Pongo disse assim que me viu: “Onde nós estávamos? Ah, me lembrei. Eu ia lhe dizer quem é o dono da verdade!”

 “Exatamente!” Concordei.

“Você sabe…” Continuou ele. “… que corremos o sério risco de  pisar no calo de alguém e sermos amaldiçoados, ou quem sabe até apedrejados!”

“Não corremos esse risco… nossa conversa é privada; não há como os outros saberem!” Disse eu.

“Não trouxe o gravador?”

“Não.”

“Trouxe sim!”

“Já disse que não! ora bolas”

“Trouxe o que está entre as suas orelhas… conheço bem vocês humanos… qualquer dia você resolve por no papel a nossa conversa e adeus privacidade, o anonimato já era, isso aqui vira uma zorra. São capazes de me mandarem pro Borneo…”

 “Não seja melodramático, Pongo! É impressionante como você usa de subterfúgios para encompridar uma conversa e fugir da objetividade.” 

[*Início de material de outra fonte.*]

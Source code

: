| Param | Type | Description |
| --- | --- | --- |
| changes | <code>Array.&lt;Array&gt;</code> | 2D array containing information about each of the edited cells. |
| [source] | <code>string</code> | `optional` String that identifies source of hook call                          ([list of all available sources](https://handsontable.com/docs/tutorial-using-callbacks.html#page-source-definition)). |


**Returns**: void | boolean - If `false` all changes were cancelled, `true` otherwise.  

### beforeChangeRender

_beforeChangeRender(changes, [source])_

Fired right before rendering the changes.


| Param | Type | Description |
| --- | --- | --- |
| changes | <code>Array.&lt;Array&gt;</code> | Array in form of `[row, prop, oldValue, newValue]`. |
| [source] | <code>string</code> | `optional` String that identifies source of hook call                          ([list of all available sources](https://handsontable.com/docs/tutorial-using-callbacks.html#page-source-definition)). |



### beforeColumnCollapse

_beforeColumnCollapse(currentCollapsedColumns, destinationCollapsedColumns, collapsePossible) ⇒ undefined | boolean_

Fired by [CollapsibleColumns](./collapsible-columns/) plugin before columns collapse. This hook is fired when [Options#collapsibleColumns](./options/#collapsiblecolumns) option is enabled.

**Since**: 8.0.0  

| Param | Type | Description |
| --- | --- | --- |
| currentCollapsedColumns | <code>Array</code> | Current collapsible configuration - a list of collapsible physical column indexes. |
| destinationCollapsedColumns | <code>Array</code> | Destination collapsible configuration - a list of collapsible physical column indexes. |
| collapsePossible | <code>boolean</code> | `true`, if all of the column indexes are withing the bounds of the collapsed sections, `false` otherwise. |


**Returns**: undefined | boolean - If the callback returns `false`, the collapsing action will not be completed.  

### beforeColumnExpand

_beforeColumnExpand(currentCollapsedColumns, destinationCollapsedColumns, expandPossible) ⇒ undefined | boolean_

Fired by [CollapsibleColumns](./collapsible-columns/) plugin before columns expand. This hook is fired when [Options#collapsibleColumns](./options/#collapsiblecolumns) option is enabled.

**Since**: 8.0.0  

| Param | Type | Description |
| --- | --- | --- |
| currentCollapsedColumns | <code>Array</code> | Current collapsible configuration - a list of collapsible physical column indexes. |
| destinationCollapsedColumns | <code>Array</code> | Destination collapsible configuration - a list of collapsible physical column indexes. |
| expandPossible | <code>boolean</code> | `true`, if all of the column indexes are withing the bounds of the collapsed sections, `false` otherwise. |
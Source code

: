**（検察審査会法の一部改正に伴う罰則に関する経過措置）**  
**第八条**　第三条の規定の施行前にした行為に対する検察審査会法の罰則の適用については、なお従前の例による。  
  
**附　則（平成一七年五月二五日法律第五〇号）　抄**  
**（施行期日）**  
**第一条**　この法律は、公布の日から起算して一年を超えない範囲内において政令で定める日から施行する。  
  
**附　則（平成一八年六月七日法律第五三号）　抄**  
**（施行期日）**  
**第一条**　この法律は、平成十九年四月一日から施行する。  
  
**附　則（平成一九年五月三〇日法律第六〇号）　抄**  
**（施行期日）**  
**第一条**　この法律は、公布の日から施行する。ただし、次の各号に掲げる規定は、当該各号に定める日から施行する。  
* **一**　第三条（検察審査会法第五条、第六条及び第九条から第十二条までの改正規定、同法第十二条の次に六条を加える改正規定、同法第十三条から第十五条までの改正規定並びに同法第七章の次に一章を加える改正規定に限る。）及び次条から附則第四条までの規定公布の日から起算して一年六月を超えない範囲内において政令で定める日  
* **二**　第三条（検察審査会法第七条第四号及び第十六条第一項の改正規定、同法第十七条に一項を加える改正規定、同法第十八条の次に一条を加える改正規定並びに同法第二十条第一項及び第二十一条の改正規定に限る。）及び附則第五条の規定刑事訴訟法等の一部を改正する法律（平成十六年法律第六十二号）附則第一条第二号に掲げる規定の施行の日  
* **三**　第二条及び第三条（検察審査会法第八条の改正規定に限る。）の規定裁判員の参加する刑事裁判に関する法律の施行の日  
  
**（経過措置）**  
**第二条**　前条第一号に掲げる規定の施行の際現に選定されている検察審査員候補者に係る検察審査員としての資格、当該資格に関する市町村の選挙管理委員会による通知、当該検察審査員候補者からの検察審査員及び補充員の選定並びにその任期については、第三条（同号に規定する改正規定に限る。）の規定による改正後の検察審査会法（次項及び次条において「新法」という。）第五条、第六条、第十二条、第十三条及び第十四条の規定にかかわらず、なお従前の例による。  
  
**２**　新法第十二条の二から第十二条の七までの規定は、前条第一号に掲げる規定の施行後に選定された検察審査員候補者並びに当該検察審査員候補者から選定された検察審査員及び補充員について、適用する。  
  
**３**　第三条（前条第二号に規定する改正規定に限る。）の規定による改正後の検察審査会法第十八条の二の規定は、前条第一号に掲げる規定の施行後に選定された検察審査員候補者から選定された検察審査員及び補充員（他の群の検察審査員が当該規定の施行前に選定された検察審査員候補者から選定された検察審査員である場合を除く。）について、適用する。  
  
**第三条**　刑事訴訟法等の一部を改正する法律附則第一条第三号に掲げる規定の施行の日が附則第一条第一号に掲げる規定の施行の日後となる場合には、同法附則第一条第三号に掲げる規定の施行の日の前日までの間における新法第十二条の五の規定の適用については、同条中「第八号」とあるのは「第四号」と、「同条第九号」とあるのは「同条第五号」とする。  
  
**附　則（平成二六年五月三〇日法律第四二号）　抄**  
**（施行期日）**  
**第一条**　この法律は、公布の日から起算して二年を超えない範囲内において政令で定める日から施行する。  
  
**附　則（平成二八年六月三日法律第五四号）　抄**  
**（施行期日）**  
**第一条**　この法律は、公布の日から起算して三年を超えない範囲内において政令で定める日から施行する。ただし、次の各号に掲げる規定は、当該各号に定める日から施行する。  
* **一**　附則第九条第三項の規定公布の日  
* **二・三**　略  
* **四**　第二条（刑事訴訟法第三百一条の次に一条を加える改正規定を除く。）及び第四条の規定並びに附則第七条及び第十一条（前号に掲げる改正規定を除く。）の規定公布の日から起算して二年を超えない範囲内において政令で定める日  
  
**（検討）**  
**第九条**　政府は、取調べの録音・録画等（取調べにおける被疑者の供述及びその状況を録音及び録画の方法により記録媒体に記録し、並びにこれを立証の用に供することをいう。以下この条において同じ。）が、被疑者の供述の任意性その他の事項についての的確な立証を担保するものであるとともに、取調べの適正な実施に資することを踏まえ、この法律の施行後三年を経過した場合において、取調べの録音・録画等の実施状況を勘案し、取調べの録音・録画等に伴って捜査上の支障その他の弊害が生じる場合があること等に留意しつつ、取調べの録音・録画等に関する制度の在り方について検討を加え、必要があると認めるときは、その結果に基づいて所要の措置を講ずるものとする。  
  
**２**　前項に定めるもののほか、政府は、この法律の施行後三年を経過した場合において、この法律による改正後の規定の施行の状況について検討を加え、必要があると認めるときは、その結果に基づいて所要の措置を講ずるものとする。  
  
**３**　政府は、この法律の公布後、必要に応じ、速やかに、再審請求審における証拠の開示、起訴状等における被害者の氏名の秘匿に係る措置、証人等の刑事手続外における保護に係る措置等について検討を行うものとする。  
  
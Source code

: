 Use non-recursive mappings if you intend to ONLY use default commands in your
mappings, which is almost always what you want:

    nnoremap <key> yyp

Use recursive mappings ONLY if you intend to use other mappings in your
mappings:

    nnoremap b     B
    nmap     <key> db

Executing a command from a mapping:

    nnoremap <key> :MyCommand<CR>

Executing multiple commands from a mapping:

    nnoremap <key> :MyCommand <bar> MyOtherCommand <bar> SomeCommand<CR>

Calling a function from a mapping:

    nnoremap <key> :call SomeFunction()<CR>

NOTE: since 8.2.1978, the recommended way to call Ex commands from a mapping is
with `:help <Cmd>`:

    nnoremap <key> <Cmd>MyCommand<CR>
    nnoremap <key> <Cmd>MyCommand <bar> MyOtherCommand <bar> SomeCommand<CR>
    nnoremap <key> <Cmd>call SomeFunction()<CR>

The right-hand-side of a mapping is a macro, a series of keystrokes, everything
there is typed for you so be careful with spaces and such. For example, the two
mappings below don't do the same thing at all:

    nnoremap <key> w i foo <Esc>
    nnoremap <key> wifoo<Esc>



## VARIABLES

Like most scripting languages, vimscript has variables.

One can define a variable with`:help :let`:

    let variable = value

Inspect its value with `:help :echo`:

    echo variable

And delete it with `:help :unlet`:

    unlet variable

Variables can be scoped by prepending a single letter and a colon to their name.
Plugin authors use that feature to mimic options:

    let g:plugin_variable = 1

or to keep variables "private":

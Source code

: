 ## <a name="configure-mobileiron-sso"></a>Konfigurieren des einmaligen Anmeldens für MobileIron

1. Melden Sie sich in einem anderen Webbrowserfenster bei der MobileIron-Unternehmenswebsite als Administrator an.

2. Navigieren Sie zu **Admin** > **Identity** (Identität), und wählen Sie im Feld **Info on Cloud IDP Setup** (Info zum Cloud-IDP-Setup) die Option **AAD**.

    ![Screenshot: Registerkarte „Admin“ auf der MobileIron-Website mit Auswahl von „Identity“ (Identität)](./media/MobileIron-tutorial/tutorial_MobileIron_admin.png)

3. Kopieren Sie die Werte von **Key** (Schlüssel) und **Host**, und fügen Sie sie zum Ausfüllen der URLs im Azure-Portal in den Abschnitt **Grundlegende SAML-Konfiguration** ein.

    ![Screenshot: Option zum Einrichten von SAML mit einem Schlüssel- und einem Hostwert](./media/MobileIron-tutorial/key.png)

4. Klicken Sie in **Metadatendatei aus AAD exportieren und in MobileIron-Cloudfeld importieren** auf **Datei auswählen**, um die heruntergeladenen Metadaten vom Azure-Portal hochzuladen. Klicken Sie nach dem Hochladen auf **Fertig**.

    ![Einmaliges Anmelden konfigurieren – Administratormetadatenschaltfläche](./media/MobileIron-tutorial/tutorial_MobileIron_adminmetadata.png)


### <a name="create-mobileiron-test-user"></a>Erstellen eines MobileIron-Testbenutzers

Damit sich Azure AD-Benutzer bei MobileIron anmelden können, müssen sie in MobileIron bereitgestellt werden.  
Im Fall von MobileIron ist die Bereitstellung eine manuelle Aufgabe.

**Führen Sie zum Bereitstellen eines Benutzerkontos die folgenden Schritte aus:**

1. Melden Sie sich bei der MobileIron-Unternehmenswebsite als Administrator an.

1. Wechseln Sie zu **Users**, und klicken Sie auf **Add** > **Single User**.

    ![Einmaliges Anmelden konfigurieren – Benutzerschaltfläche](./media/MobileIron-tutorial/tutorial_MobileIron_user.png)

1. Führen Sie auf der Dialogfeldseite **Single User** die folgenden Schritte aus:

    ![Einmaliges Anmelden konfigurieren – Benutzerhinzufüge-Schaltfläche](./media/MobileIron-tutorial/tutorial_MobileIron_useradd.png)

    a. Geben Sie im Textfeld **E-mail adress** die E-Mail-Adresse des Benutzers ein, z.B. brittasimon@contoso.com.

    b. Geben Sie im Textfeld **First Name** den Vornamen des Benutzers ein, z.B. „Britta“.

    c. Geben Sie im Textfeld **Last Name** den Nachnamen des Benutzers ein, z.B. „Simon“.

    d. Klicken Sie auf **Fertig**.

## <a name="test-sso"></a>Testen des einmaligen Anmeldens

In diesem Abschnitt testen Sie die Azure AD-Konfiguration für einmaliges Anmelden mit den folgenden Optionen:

“Está bem!” Concordou ele, e rindo começou seu jogo favorito: cruzar o significado das palavras: “Vou dizer quem é o dono da verdade: ninguém é dono da verdade! Ou seria melhor dizer: a verdade não existe como algo que possa ser definido por alguém. Ou de outra forma: a verdade, existindo ou não, não pode ser equacionada por ninguém. Logo: ninguém é dono dela! Tentar se apropriar de algo que não pode ser conceituado, ou tentar tomar para si o poder decorrente de um conhecimento que não existe é um crime. É uma tentativa de iludir, de ludibriar, de mistificar um falso saber, é uma maldade perpetrada contra a centelha de fé alheia, principalmente dos mais simples, dos mais crédulos, dos mais inocentes, e dos mais desprotegidos. Tomar para si um poder que não existe, e colocando armadilhas mágicas no caminho, é como matar um filhote indefeso, que está aprendendo a andar por esse caminho. Aqueles que têm a consciência de que a verdade não pode ser conceituada deviam tentar proteger os menos dotados de entendimento. Deviam permitir que essas pessoas procurassem a verdade, mas não podem dizer: essa é a verdade.”

 “Percebo que você está falando especificamente da verdade preconizada pelas religiões humanas!” Afirmei mas querendo que ele tomasse como uma pergunta.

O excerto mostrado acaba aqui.